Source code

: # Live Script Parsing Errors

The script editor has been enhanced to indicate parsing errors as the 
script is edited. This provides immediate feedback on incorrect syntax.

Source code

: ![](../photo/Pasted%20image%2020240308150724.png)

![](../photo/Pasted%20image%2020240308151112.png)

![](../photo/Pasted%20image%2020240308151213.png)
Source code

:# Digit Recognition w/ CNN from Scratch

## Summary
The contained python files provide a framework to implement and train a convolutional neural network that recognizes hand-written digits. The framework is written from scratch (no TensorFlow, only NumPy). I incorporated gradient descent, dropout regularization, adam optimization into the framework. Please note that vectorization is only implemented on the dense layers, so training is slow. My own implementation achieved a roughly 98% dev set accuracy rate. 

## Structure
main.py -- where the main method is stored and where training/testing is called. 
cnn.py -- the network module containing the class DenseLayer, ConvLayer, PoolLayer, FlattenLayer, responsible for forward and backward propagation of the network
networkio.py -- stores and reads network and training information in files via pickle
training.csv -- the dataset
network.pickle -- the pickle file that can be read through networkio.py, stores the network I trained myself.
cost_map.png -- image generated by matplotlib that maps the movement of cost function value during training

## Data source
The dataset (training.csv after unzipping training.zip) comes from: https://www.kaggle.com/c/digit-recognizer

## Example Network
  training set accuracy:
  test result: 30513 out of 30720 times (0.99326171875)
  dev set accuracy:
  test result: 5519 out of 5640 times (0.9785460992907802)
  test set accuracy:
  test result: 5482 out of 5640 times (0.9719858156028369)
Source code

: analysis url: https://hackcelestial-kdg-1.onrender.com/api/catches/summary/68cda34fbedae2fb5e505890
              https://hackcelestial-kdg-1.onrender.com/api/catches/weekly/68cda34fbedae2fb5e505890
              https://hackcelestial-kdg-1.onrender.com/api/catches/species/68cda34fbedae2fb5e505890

**What is required**. Scan the data above. Return every line with "https" in it.

**Output of the exercise**.
The dataset (training.csv after unzipping training.zip) comes from: https://www.kaggle.com/c/digit-recognizer
: analysis url: https://hackcelestial-kdg-1.onrender.com/api/catches/summary/68cda34fbedae2fb5e505890
              https://hackcelestial-kdg-1.onrender.com/api/catches/weekly/68cda34fbedae2fb5e505890
              https://hackcelestial-kdg-1.onrender.com/api/catches/species/68cda34fbedae2fb5e505890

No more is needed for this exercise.